Problem requirements
Count the lines in the records below that contain the word "Screw", and give that figure alone.

(Plain-text document sources)
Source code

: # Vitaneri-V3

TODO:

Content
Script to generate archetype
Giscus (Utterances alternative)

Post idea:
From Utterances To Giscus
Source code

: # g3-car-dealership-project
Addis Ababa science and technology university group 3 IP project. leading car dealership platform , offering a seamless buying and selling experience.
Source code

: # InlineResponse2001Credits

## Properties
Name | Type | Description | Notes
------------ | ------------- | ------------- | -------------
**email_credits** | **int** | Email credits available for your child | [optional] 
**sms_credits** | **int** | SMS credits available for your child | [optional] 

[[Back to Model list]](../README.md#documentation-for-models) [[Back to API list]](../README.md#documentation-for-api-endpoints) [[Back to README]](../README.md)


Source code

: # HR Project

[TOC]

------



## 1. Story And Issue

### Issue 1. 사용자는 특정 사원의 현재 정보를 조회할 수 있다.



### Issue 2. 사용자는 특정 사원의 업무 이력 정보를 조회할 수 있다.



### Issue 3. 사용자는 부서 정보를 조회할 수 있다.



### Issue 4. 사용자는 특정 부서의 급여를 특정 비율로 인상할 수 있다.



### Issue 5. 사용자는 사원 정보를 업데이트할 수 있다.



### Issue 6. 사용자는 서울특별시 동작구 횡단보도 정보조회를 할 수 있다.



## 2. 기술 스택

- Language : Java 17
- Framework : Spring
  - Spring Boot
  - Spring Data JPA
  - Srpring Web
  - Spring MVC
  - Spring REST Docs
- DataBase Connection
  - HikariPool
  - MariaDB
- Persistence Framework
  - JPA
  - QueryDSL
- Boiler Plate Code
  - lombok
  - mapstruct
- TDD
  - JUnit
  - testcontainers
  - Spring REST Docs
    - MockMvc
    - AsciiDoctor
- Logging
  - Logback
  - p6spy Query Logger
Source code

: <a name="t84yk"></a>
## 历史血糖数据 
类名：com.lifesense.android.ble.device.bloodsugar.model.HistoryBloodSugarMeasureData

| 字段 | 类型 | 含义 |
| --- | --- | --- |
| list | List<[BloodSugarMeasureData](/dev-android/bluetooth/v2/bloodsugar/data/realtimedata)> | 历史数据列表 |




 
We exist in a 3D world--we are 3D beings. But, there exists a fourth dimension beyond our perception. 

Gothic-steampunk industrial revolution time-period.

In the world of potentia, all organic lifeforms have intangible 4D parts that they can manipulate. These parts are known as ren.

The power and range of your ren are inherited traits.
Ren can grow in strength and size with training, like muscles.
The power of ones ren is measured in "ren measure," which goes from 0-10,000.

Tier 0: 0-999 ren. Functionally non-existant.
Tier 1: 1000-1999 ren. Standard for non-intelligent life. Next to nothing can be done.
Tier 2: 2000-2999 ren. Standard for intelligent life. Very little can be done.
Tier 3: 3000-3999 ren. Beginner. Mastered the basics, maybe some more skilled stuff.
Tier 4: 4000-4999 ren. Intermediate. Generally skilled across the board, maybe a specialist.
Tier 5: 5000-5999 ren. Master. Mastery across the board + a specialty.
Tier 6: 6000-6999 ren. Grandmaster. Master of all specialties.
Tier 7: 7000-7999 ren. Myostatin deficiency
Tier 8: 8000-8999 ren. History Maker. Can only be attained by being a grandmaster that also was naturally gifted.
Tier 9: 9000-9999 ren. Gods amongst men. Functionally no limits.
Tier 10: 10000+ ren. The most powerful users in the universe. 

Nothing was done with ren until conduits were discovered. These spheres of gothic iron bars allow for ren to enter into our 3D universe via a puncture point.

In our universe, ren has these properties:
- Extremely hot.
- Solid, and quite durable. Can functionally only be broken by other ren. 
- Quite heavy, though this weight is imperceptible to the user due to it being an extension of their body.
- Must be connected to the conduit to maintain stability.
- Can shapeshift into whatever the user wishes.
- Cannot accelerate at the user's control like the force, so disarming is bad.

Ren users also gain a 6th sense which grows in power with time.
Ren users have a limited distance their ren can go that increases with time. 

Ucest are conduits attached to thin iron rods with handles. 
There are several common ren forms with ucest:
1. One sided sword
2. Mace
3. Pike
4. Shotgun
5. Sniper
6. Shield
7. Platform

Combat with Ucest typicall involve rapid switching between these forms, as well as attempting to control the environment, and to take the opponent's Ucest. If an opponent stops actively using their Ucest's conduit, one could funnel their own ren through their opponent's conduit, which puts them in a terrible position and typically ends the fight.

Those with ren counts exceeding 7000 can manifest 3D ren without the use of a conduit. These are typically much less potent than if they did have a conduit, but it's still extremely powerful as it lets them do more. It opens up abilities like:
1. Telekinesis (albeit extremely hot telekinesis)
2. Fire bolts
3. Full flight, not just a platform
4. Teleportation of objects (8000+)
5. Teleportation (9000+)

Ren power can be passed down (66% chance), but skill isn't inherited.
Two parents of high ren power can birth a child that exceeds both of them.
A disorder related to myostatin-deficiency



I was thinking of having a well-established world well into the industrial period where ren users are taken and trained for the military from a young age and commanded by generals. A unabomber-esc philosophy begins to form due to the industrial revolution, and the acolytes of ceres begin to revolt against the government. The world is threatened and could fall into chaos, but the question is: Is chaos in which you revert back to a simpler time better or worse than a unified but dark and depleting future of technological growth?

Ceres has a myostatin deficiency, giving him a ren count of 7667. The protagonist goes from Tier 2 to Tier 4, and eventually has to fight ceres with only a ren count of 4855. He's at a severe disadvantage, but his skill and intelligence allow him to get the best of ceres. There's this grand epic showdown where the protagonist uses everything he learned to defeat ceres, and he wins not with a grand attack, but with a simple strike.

--

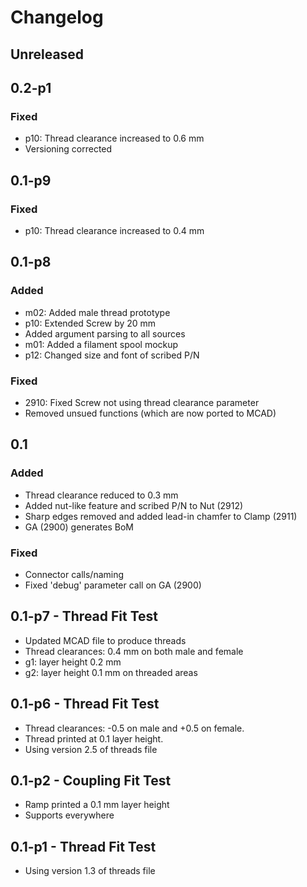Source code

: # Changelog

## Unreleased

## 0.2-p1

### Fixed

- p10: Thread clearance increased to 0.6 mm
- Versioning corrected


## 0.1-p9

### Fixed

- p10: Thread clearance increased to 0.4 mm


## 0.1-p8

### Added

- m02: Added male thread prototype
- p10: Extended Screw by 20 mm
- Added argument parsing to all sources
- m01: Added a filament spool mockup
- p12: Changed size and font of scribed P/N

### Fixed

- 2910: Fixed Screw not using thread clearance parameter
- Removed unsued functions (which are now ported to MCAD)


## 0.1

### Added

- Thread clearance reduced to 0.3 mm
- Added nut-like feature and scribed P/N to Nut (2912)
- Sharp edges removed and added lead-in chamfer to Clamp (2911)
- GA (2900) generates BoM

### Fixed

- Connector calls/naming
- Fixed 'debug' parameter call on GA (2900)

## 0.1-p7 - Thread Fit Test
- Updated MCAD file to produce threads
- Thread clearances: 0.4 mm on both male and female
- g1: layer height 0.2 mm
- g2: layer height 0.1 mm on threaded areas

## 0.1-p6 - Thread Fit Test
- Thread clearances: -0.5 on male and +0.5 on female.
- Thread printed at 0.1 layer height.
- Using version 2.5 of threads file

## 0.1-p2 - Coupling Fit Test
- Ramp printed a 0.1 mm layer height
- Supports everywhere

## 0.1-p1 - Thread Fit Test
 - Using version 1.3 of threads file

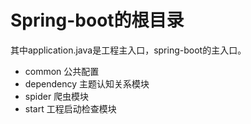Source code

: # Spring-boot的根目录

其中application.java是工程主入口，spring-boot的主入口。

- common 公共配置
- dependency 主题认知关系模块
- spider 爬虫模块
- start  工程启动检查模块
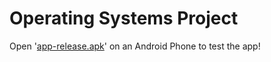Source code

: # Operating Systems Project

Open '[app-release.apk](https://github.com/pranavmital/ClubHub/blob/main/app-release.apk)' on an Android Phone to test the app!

Response below
2